The screeners are wearingstreet clothes at 42 airports as part of a new “Casual Monday action” to draw attention to concerns over wages and working conditions amid negotiations around a new collective agreement, the United Steelworkers union said.

Ottawa has been scrambling to respond to scenes of endless lines, flight delays and daily turmoil at airports — particularly Toronto’s Pearson airport — caused by understaffed security and customs choke points and airlines.

Despite hiring more than 900 screening officers since April, the federal government has failed to mandate sufficient funding for employee wages and conditions, said union representative David Lipton.

“Quite frankly, they’re overworked and underpaid. And there’s been a tremendous amount of attrition in the last several months, because we’ve had senior employees that are leaving to take jobs that pay more,” Lipton said in a phone interview.

The Ottawa airport has about 210 screeners on hand when there should be 350, he said. Wages typically run between $21.77 an hour and $23.33 an hour, plus a monthly bonus of $367 — a maximum of about $4,100 every four weeks — he said.

“They’re working long periods of time without breaks, in some cases working forced overtime as well,” Lipton claimed, calling the situation “untenable.”

He said some screeners in Ottawa opt to join the Parliamentary Protective Service, where they make roughly $4 more per hour and generally face a less stressful work environment. The service oversees security within the capital’s parliamentary precinct.

“CATSA is responsible for managing its relationship with its workplace,” transport minister spokeswoman Laurel Lennox said in an email, noting the agency has nearly met its summer hiring target of about 1,000 screeners.

“Our expectation is ensuring that everybody who works for CATSA has a safe and respectful workplace as the sector continues is recovery.”

The union’s pressure tactic will not disrupt service in any way, union national director Marty Warren said in a release. Bargaining began in January, ahead of the collective agreement’s expiration in March.

Security screening officers are employed by one of three companies subcontracted by the federal Crown corporation Canadian Air Transport Security Authority (CATSA).

The agency launched a program incentivizing employees not to take vacation or sick days, offering them a further $200-a-week bonus if they achieve perfect attendance.

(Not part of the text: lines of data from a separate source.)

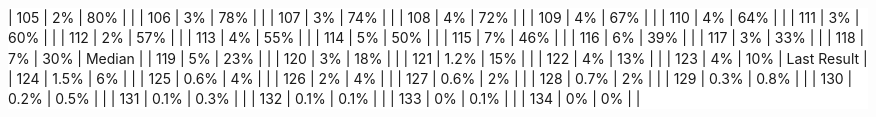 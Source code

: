 | 105 | 2% | 80% |  |
| 106 | 3% | 78% |  |
| 107 | 3% | 74% |  |
| 108 | 4% | 72% |  |
| 109 | 4% | 67% |  |
| 110 | 4% | 64% |  |
| 111 | 3% | 60% |  |
| 112 | 2% | 57% |  |
| 113 | 4% | 55% |  |
| 114 | 5% | 50% |  |
| 115 | 7% | 46% |  |
| 116 | 6% | 39% |  |
| 117 | 3% | 33% |  |
| 118 | 7% | 30% | Median |
| 119 | 5% | 23% |  |
| 120 | 3% | 18% |  |
| 121 | 1.2% | 15% |  |
| 122 | 4% | 13% |  |
| 123 | 4% | 10% | Last Result |
| 124 | 1.5% | 6% |  |
| 125 | 0.6% | 4% |  |
| 126 | 2% | 4% |  |
| 127 | 0.6% | 2% |  |
| 128 | 0.7% | 2% |  |
| 129 | 0.3% | 0.8% |  |
| 130 | 0.2% | 0.5% |  |
| 131 | 0.1% | 0.3% |  |
| 132 | 0.1% | 0.1% |  |
| 133 | 0% | 0.1% |  |
| 134 | 0% | 0% |  |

NDP transport critic Taylor Bachrach has criticized the bonus. “Seriously, in the midst of a pandemic, this minister is incentivizing workers who come to work sick. If he wants to get travellers moving again he needs to scrap this program immediately and start paying workers fairly,” he said during question period in the House of Commons on Monday.

Transport Minister Omar Alghabra noted the hundreds of fresh hires in security screening and customs. “We have adjusted many of our measures in collaboration with airports and airlines to ease airport delays. And we’re working with workers … who have been working very hard over the last weeks,” he replied.

Neil Parry, CATSA’s vice-president of service delivery, said last week the incentive was put in place because “there can be significant instances of absenteeism where people don’t show up for their shift.”

Not all of the new hires are ready to work yet, with training taking at least one month to complete. And security clearance levels for international flights are tougher to obtain, which means processing times for flights to the U.S. and overseas may not improve as quickly as those for domestic trips.

Canada’s four largest airports (Toronto, Vancouver, Calgary and Montreal) have been bracing for a 50 per cent rise in passenger numbers ahead of peak travel season.

As of June 1, those hubs were processing an average of 56,000 inbound passengers from abroad each day — more than half of them at Pearson, where scenes of traveller frustration have played out all spring. The figure will hit 80,000 within weeks, according to the Canadian Airports Council.

In May some 490,810 passengers — about half of all inbound travellers from abroad — were held up after arriving on international flights at Pearson airport, facing delays as they sat on the tarmac or underwent staggered off-loading to ease pressure on overflowing customs areas, according to figures provided by the Greater Toronto Airports Authority.

Earlier this month, Ottawa suspended randomized COVID-19 testing of vaccinated passengers through at least June 30, following industry demands to process international travellers more quickly.

Transport Canada has also created an “outbound screening committee” made up of government agencies and industry stakeholders to address bottlenecks at security checkpoints.

This report by The Canadian Press was first published June 20, 2022.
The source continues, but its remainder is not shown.